When the film begins, Michelle is someone who feels at home isolated from people, content to make stacks of stones, almost as a comfort and relaxing technique. A friend (Steven Waddington) invites her to come to his daughter’s birthday; after all, she helped get the daughter’s birthday present, a car, up to snuff. She leaves the party before it’s over; a solitary life is most comfortable for her. One day, Joe is driving by, and needs help with his car. She obliges, and the two strike up a bond. And then, a bombshell drops, and the film becomes about one person searching for their past, and another one bracing for what finding their past could mean.
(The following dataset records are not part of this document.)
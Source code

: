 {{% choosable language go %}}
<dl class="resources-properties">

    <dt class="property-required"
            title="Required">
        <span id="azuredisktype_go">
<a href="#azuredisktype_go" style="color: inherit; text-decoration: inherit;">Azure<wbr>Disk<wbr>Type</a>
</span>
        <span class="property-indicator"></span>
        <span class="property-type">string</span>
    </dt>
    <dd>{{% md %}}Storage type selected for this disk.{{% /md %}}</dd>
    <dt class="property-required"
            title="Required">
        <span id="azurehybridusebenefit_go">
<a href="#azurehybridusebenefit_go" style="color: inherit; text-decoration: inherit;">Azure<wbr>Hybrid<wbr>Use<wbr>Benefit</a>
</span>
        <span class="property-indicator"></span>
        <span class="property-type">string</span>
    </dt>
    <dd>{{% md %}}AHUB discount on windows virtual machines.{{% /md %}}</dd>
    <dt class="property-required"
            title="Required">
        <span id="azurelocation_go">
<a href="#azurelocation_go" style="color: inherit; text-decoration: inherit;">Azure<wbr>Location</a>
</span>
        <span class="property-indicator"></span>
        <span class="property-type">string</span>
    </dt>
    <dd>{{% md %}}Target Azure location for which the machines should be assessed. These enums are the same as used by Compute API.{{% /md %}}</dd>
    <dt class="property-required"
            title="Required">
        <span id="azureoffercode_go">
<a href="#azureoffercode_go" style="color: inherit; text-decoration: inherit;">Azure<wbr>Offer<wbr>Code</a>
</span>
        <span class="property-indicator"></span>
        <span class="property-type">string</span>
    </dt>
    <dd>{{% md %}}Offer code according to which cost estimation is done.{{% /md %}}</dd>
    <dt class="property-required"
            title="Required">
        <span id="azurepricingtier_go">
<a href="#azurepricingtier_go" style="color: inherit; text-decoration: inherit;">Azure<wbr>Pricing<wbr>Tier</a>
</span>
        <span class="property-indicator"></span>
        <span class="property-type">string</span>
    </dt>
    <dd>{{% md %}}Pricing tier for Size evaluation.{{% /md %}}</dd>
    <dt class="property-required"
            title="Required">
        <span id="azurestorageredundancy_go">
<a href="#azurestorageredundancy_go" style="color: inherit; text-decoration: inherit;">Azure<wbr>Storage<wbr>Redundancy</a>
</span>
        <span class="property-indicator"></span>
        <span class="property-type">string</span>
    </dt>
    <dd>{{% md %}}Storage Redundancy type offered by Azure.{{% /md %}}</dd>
The choices made for Michelle and Joe’s relationship are unsettling ones once we discover the true nature of whom they are to one another, but focusing on that takes away from the insightful nature of Headey’s writing of the characters. “The Trap” is about a person’s past being forced back into their lives by someone who has found it impossible to move on from their uncertainty about their own, and that is the most gripping part of Headey’s film. She gets strong work our of Fairley (the matriarch of House Stark in “Game of Thrones”) and Nelson-Joyce, and seeing the tension between the two characters- one whom is fragile and one whom is a live wire- is the heart of the film. Some of the subplots- involving unrequited love and strangers met along the way- flesh out the world but hardly add anything to the emotional journey these two characters are going on. More impactful is Ian Hart as a common link between Michelle and Joe, and one that will be less-than-welcome in their lives, no matter how much one of them wants to think it will help them out. The film is fairly muted, but when it finds its focus, it’s a compelling watch, and a good indicator that Headey is someone to follow behind the camera.